Thursday, July 9, 2009


I was giving and award on July 3 2009.

The award was presented to me by the extremely talented doll artist Jodi Creager.
Thank you so much Jodi!

The rules are, I have to pick up a book that I have at hand, turn to page 161 and write the fifth sentence on that page here. Then pass the Award onto five other bloggers.

The book I'm currently reading is a technical manual for Windows server 2008. I will not bore you with that, so the last book I read will have to suffice. Let's see page 161 and the 5 line say's ...."Oh, to the other side of the West-end". Good luck figuring that one out.

I would like to recognize a few good friends I've made online:

A talented fabric artist and funny friend. I know you'll love her pillows and accessories as much as I do.

Candice is a fellow Texan with a unique sense of humor and a gift for crime scene photography. I just love her dead fairies!
Gypsy Trading Company

The first person I met online and can call a friend is an avid model horse collector and creator of fantastic scenes for horses and dollhouses!
Golden Unicorn Miniatures

Joyce is a miniature clay artist. She forms all her pottery by hand, no wheels involved here. She make the best vases and bowls!
Mostly Art

Tom is a fellow turner who lives in Canada. He does amazing work with stone. His selection of materials and the finish he imparts to them is inspiring to see.
Turnings In Miniatures

Thursday, May 28, 2009

I have been tagged

I have been tagged by Joyce, the awesome potter, of Mostly Art. ♥ Here is her blog: .

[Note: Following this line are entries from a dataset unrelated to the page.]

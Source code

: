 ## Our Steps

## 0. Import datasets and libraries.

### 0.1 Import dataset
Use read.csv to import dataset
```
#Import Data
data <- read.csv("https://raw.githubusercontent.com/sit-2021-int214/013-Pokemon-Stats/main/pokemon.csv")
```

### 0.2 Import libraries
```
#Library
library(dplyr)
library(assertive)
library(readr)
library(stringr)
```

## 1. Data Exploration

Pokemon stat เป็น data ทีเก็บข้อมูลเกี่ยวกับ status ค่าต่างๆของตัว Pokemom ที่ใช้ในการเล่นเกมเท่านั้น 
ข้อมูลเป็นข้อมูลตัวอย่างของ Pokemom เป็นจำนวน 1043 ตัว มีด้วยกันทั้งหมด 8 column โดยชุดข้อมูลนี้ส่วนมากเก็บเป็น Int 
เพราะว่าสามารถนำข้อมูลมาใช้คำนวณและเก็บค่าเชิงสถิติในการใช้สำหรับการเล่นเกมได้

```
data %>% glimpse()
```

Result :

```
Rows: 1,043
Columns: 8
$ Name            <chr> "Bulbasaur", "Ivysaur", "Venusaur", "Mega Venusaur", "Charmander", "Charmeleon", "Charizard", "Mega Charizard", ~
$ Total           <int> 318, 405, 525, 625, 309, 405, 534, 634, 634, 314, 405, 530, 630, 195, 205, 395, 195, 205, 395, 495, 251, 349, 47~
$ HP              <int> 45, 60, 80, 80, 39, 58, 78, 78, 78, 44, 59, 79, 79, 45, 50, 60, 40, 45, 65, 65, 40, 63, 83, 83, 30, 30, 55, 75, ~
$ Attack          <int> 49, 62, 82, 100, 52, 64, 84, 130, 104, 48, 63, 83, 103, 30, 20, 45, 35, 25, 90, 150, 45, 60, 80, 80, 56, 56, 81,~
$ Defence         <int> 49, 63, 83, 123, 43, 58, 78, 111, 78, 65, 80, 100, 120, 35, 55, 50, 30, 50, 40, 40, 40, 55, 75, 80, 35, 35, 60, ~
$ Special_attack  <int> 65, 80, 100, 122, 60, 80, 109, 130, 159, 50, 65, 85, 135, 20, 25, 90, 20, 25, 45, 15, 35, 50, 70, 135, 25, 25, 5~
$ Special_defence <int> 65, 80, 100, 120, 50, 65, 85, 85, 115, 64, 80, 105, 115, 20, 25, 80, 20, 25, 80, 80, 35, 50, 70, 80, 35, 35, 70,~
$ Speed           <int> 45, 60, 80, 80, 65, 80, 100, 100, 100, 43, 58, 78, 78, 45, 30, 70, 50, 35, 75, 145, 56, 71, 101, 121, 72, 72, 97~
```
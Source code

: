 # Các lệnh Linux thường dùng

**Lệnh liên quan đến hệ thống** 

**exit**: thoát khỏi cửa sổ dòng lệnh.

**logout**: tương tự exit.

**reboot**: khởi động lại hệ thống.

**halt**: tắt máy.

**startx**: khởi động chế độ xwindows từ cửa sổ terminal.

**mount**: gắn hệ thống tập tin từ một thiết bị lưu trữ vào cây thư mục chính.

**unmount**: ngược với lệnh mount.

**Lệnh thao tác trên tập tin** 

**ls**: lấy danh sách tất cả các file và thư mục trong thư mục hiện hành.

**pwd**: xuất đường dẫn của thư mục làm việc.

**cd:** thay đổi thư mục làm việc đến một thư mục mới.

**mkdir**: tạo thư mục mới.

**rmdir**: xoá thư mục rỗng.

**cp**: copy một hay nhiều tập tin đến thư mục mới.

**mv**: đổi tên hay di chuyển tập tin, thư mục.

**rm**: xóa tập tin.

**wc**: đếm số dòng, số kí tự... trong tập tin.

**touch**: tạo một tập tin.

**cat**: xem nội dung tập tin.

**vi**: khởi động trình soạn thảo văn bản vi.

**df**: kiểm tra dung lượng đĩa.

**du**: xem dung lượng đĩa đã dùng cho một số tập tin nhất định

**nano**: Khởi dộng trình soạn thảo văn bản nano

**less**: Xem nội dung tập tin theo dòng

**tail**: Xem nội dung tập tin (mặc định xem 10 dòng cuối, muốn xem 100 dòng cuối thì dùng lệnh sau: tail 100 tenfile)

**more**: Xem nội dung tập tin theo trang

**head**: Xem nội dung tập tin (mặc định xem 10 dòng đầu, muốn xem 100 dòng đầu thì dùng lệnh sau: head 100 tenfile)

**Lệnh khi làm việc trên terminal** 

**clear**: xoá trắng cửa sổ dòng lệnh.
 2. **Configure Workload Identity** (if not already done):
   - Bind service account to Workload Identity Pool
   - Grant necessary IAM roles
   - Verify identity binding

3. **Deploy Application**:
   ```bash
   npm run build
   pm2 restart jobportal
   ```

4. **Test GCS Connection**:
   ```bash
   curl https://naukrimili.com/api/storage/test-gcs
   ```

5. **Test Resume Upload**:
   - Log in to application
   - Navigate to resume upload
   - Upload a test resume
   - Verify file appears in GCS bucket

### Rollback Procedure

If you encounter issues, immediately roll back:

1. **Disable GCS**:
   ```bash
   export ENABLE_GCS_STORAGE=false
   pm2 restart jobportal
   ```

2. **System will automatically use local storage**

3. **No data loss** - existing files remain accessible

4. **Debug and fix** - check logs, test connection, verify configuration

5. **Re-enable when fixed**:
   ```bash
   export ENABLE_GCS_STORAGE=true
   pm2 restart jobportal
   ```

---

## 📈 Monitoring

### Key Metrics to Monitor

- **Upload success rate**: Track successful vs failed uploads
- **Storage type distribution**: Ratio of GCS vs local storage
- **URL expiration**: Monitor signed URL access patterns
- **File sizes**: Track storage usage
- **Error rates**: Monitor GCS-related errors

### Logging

This is how being tagged works:

1. Name and link back to the person who tagged you. (See above.)

Be sure to visit Joyce's blog. She is a fantastic potter! All of her pottery is shaped, molded and carved by hand. She does not use a wheel. Her miniature scale dollhouse pottery is awesome!

So this is how tag works:

1. Name and link back to the person who tagged you.
See above. Be sure to visit Joyce's blog.

2.List 6 unimportant things that make you happy.

•My second cup of coffee in the morning.
•The gentle hum of my lathe
•The smell of hickory smoke
•Chatoyance in a nice piece of wood
•Being able to help someone
•Knowing how to fix almost anything.

3. Tag 6 bloggers and let them know by leaving a comment on their blogs. Off to go tag some friends.

Note: If I tag you and you don't want to participate, I won't be upset. I understand that we all have busy lives and you might not have time for this. ♥

Tuesday, April 28, 2009

Time is fleeting........

I've been so busy with ideas lately nothing seems to get finished. I've got four tables in various stages, two flintlock pistols that need their brass butt ends figured out and some patio furniture that just needs sanding. I haven't turned many vases lately, but do need to shoot and list some I turned last month. My distraction projects have started to take over more than just my free time.

There's the gunsmith shop that needs so much attention, the aging process on the building ate up too much time last week, (stain takes 8+ hrs to dry). While waiting, I started another bench. I don't need another one for it. Maybe I'll bash it into a work table for a cabinet makers shop,..... now I'm gonna have to make one of those too?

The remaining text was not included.